At that precise moment, we jumped up, Samir J* and I, and disappeared, horrified, into the P*ian night.

We’re still running, even now, fleeing from the immense flood of identity problems seemingly trying to submerge the world and its inhabitants, and we strongly suspect, as we gallop, that these problems are not any more real than those of the native-torn citizen of Khzazna.

KHOURIBGA, OR THE LAWS OF THE UNIVERSE

“One day,” Ali confided in us…

“Wait, let’s order first.”

(What are you going to have? I dunno…You? etc. )

Five minutes later:

“One day,” Ali confided in us…

Or rather ooonnnnne night ,” crooned Hamid.

“Stop, let him talk!”

“Good God! If we can’t coo along…”

“Except you’re not cooing innocently, you’re doing it just to bother him.”

“Me? You accuse me of being some kind of provocateur? etc.

Five minutes later:

“It was last year. I was freelancing for La Tribune de Casablanca —we have to pay for our studies after all…”

“Sure, but hang on a second, someone must have pulled strings for you. One doesn’t just become a freelancer for La Tribune like that.”

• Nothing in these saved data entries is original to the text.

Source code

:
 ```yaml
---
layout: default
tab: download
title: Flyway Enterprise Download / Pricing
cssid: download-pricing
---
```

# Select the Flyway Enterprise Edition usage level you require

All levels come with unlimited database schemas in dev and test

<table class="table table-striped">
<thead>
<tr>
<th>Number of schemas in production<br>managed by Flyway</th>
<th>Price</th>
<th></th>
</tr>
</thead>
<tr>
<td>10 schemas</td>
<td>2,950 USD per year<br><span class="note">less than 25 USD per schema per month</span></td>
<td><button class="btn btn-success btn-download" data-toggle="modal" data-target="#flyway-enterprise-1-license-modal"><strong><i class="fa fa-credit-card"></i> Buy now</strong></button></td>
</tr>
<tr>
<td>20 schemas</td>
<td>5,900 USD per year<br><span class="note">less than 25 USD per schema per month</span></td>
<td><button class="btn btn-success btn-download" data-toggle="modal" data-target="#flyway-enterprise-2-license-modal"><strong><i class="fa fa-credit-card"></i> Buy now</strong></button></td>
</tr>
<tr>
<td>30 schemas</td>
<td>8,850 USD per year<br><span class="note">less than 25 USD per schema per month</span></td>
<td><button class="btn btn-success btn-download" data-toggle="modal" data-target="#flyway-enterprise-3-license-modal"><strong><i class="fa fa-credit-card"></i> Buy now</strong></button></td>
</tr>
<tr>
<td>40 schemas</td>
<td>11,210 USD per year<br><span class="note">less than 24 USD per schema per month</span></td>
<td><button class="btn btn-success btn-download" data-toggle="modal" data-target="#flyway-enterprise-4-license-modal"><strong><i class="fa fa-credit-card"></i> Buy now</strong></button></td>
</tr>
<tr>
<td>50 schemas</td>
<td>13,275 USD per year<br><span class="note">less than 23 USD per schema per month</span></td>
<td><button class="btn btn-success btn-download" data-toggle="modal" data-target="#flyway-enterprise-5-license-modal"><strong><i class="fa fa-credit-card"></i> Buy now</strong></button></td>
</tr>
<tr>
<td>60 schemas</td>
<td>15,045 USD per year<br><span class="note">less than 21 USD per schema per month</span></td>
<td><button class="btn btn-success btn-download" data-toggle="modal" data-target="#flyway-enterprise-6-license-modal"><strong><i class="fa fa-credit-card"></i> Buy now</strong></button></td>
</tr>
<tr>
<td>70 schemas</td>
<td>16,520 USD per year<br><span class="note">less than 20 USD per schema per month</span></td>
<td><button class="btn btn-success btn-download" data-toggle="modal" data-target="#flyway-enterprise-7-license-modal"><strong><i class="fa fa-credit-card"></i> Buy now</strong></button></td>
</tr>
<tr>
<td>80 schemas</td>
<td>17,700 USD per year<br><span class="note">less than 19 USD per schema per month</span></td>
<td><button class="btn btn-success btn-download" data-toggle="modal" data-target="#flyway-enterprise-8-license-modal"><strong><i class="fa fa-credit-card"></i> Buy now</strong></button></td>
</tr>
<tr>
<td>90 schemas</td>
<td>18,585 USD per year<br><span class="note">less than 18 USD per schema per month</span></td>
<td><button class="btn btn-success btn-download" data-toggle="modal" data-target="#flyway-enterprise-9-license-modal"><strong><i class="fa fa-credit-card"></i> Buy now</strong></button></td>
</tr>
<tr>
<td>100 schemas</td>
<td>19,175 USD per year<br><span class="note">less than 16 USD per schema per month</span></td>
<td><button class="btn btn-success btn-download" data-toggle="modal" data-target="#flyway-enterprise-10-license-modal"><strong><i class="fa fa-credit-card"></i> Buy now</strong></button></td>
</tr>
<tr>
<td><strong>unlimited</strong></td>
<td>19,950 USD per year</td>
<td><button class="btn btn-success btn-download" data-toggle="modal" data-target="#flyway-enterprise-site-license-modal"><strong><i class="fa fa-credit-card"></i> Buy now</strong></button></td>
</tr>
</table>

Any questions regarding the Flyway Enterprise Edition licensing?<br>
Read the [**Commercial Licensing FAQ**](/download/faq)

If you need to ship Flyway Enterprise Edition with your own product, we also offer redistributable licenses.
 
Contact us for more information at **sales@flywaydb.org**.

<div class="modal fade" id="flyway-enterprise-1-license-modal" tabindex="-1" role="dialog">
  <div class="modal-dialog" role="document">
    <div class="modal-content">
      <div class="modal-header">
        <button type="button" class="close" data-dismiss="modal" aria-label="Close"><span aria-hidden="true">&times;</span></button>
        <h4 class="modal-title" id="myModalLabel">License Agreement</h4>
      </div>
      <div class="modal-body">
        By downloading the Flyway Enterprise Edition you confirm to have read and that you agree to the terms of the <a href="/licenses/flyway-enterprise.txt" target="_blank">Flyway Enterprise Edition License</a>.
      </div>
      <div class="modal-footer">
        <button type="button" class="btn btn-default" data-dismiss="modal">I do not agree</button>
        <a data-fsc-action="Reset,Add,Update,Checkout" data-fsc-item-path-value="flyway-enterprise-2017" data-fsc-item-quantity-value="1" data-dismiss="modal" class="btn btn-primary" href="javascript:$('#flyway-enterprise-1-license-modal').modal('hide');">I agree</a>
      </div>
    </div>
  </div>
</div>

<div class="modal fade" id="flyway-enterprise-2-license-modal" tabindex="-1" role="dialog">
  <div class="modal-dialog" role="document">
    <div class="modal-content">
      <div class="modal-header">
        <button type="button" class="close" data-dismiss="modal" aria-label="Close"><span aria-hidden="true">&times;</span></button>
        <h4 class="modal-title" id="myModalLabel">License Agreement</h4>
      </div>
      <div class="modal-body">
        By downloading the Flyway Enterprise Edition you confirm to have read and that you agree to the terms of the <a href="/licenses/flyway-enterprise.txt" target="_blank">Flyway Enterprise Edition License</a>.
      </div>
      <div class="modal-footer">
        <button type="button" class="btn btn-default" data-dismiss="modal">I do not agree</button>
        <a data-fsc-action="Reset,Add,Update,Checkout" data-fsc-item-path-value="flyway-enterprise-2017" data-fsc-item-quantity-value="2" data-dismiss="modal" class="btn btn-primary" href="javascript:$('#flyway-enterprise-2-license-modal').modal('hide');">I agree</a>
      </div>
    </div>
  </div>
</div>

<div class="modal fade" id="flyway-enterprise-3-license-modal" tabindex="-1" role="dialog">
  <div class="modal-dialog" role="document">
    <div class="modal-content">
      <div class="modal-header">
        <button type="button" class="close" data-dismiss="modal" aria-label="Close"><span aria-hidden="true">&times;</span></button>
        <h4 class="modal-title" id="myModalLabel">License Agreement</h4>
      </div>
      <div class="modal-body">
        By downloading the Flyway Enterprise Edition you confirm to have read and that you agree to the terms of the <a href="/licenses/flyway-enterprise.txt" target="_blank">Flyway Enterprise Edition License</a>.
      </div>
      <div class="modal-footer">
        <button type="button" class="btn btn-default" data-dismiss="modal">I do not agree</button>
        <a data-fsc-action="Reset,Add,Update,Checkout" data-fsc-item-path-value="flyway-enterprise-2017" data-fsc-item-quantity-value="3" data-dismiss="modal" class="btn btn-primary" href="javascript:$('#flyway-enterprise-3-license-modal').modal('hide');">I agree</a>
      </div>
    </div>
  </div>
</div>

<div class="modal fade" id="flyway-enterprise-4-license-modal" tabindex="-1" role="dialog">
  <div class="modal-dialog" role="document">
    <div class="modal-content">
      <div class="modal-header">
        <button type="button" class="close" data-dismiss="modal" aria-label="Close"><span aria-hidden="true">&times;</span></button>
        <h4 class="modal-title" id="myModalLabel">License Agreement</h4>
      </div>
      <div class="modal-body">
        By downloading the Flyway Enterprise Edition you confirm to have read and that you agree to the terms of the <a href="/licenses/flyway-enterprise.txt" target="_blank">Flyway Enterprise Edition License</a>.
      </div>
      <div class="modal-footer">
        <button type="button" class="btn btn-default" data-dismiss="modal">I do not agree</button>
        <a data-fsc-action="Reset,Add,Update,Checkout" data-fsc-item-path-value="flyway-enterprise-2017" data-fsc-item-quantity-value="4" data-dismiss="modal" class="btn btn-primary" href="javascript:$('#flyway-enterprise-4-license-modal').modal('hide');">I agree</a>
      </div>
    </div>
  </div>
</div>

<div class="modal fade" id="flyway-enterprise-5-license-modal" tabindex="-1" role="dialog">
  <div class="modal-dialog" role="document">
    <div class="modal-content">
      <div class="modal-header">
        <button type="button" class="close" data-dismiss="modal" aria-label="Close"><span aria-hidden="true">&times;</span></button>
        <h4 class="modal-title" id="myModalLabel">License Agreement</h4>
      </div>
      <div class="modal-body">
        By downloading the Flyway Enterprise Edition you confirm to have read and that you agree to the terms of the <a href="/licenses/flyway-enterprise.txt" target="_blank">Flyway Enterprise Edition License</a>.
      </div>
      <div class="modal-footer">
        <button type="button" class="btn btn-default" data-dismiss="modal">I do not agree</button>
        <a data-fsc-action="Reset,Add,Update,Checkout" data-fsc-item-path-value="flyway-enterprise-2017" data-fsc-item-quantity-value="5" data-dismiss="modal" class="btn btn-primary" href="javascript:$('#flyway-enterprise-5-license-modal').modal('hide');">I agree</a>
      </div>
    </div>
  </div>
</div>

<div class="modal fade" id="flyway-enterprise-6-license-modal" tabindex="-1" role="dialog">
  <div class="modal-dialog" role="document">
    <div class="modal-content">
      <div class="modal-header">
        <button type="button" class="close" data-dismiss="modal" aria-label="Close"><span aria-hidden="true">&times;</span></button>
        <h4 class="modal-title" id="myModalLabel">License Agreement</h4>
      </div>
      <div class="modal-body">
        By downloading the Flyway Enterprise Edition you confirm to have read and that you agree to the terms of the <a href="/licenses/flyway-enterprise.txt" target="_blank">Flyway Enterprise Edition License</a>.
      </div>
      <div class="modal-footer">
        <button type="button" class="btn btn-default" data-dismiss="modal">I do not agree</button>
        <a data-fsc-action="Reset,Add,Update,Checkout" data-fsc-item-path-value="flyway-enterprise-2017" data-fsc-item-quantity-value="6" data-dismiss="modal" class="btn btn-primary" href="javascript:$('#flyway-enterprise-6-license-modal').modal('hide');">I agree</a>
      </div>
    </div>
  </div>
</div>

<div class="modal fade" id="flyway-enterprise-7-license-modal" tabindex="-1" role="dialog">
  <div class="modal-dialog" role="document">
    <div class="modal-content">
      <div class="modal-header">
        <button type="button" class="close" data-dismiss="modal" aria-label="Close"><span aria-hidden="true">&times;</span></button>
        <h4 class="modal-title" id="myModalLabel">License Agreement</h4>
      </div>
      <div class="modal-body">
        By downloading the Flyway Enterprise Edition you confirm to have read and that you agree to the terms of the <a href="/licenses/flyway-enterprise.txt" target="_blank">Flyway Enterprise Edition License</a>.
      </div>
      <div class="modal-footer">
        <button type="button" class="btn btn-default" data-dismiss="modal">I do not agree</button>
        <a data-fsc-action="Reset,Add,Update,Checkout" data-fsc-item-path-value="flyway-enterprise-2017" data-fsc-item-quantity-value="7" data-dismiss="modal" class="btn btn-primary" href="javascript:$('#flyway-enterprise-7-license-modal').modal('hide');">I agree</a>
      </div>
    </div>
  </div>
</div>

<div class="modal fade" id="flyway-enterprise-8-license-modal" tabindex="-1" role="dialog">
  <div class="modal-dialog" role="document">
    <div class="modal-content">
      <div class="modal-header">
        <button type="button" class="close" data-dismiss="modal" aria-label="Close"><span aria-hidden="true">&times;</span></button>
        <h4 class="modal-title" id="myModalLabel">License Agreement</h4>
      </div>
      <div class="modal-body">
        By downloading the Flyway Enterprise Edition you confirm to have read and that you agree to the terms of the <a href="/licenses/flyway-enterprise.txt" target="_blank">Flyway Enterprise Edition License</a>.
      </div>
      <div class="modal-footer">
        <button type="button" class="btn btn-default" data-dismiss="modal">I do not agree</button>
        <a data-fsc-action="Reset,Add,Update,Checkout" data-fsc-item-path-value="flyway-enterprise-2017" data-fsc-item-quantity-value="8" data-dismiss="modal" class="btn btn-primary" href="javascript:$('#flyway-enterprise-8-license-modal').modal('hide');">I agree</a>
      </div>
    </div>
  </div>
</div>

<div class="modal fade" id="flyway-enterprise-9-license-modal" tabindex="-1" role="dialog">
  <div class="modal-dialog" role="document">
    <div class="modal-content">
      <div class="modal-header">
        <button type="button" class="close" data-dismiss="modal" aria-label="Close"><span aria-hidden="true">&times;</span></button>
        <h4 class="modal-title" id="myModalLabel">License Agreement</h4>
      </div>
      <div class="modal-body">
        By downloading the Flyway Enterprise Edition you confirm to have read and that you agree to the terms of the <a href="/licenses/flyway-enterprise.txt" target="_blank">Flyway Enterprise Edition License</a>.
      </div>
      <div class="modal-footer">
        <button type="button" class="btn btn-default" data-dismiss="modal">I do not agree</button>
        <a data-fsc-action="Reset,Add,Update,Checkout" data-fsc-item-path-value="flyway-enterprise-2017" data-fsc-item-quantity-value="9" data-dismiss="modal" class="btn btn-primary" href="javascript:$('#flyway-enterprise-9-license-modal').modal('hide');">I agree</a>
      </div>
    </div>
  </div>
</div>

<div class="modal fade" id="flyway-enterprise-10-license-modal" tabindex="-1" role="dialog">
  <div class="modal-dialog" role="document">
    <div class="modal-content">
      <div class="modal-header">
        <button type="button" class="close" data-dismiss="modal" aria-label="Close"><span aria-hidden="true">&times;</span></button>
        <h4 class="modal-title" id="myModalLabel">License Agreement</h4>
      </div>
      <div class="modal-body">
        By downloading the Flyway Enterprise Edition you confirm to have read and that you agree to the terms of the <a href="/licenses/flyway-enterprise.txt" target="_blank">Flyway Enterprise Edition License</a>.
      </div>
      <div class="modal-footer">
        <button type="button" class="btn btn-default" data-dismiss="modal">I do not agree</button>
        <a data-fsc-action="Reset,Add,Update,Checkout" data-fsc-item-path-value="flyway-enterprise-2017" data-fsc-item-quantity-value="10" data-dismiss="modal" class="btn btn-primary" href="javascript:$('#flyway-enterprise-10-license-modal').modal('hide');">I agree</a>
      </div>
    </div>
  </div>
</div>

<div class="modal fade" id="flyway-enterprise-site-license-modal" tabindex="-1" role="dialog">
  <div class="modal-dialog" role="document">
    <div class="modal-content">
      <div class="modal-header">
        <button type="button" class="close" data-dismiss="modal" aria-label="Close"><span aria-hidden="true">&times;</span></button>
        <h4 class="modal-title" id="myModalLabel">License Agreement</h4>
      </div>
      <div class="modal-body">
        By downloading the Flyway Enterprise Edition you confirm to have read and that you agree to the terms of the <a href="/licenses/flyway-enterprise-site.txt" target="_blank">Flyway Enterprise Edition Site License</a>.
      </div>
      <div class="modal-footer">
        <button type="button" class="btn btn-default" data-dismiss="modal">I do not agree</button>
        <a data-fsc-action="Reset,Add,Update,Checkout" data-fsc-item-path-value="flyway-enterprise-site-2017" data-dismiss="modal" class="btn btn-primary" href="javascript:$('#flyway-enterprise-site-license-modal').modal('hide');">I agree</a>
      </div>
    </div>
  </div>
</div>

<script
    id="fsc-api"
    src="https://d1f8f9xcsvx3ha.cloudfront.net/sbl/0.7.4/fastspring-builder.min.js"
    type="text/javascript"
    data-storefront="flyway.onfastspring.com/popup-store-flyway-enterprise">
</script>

“You think someone pulled strings for me? You accuse me of being some kind of bourgeois? etc.

Five minutes later:

“One day, and this is what I’ve been trying to get to, one day, I found myself in Khouribga, researching (get this) ‘men who matter.’ Bizarre, no? (And note that I’m talking about men, not women — freelancers aren’t sent off to research icons or muses…”

“That wouldn’t be a bad film title: No muse for the freelancer.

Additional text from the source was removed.